(Collection entries)
------
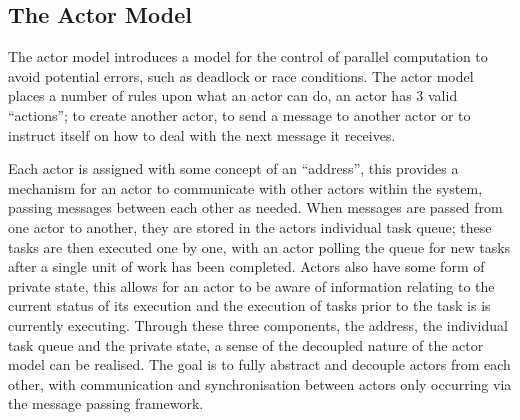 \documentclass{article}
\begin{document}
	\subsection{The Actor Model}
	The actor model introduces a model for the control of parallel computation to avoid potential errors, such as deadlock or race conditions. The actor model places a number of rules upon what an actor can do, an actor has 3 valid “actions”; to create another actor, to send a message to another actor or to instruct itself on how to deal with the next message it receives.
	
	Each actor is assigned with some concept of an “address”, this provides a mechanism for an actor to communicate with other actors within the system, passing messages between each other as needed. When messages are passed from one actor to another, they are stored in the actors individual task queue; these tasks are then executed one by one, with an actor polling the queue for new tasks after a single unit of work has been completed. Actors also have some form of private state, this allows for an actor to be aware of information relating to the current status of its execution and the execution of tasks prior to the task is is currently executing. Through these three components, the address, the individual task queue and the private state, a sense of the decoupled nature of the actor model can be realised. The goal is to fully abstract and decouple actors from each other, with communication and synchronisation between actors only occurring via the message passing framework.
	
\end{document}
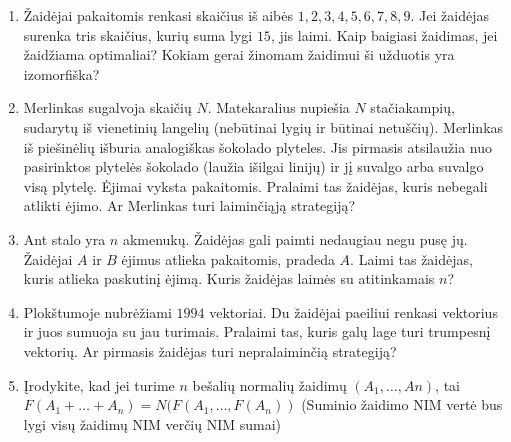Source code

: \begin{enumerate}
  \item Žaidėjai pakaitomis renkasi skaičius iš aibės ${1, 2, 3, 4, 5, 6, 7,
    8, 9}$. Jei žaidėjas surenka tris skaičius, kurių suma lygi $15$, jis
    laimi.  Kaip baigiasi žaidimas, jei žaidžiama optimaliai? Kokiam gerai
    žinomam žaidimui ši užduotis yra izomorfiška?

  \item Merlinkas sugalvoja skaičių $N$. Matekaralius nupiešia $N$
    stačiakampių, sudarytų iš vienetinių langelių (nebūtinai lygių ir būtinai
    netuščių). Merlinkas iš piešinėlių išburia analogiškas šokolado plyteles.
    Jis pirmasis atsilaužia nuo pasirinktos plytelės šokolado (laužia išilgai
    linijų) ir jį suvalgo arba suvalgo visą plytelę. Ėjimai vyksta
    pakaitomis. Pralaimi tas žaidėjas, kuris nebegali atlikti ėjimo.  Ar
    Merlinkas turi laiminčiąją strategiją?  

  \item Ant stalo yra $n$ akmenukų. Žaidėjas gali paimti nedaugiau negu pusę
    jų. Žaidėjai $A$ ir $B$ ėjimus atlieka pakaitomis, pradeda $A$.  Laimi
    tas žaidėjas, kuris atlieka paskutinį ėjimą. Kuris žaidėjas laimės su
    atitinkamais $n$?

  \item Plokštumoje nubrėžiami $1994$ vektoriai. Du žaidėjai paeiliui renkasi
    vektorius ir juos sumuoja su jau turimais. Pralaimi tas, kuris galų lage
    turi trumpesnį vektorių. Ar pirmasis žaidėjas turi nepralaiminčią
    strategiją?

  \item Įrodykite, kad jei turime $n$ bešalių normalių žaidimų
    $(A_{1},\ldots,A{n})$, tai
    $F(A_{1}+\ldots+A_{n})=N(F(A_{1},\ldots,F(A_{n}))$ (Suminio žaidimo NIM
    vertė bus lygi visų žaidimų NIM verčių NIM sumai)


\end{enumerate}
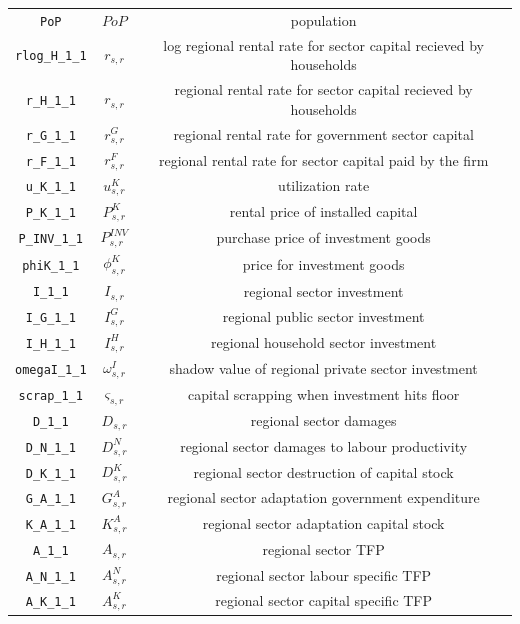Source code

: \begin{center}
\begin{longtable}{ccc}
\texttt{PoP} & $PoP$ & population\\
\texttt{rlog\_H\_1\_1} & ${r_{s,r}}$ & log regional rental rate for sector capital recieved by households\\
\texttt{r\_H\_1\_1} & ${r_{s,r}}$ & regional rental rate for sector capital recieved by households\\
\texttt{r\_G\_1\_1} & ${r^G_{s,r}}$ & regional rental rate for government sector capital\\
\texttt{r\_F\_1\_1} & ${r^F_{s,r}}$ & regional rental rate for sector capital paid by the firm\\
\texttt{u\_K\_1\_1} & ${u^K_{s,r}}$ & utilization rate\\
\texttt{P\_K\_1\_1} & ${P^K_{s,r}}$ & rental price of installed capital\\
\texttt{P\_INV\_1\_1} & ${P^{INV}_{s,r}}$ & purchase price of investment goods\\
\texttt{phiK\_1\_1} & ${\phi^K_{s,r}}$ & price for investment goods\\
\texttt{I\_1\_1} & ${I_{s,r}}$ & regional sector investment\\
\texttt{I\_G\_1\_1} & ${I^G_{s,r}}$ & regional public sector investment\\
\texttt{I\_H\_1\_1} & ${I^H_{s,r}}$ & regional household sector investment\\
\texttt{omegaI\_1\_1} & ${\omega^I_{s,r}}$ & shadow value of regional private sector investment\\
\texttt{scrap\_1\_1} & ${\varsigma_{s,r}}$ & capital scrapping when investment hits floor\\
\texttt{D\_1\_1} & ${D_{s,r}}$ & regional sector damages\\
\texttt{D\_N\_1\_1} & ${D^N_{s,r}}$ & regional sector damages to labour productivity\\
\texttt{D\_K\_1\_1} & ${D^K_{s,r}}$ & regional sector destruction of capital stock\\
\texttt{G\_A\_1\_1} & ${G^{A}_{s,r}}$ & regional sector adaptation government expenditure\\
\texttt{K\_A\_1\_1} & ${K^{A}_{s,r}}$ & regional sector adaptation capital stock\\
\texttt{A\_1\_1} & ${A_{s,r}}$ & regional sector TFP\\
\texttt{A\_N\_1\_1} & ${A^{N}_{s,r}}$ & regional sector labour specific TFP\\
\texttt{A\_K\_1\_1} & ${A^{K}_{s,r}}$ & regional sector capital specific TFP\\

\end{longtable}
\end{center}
------
Exercise description:
From the records above, extract the lines from the one holding "turi trumpesnį vektorių." through the one holding "of capital stock\\", word for word; omit the pictures.

Response area:
    turi trumpesnį vektorių. Ar pirmasis žaidėjas turi nepralaiminčią
    strategiją?

  \item Įrodykite, kad jei turime $n$ bešalių normalių žaidimų
    $(A_{1},\ldots,A{n})$, tai
    $F(A_{1}+\ldots+A_{n})=N(F(A_{1},\ldots,F(A_{n}))$ (Suminio žaidimo NIM
    vertė bus lygi visų žaidimų NIM verčių NIM sumai)


\end{enumerate}
Source code

: \begin{center}
\begin{longtable}{ccc}
\texttt{PoP} & $PoP$ & population\\
\texttt{rlog\_H\_1\_1} & ${r_{s,r}}$ & log regional rental rate for sector capital recieved by households\\
\texttt{r\_H\_1\_1} & ${r_{s,r}}$ & regional rental rate for sector capital recieved by households\\
\texttt{r\_G\_1\_1} & ${r^G_{s,r}}$ & regional rental rate for government sector capital\\
\texttt{r\_F\_1\_1} & ${r^F_{s,r}}$ & regional rental rate for sector capital paid by the firm\\
\texttt{u\_K\_1\_1} & ${u^K_{s,r}}$ & utilization rate\\
\texttt{P\_K\_1\_1} & ${P^K_{s,r}}$ & rental price of installed capital\\
\texttt{P\_INV\_1\_1} & ${P^{INV}_{s,r}}$ & purchase price of investment goods\\
\texttt{phiK\_1\_1} & ${\phi^K_{s,r}}$ & price for investment goods\\
\texttt{I\_1\_1} & ${I_{s,r}}$ & regional sector investment\\
\texttt{I\_G\_1\_1} & ${I^G_{s,r}}$ & regional public sector investment\\
\texttt{I\_H\_1\_1} & ${I^H_{s,r}}$ & regional household sector investment\\
\texttt{omegaI\_1\_1} & ${\omega^I_{s,r}}$ & shadow value of regional private sector investment\\
\texttt{scrap\_1\_1} & ${\varsigma_{s,r}}$ & capital scrapping when investment hits floor\\
\texttt{D\_1\_1} & ${D_{s,r}}$ & regional sector damages\\
\texttt{D\_N\_1\_1} & ${D^N_{s,r}}$ & regional sector damages to labour productivity\\
\texttt{D\_K\_1\_1} & ${D^K_{s,r}}$ & regional sector destruction of capital stock\\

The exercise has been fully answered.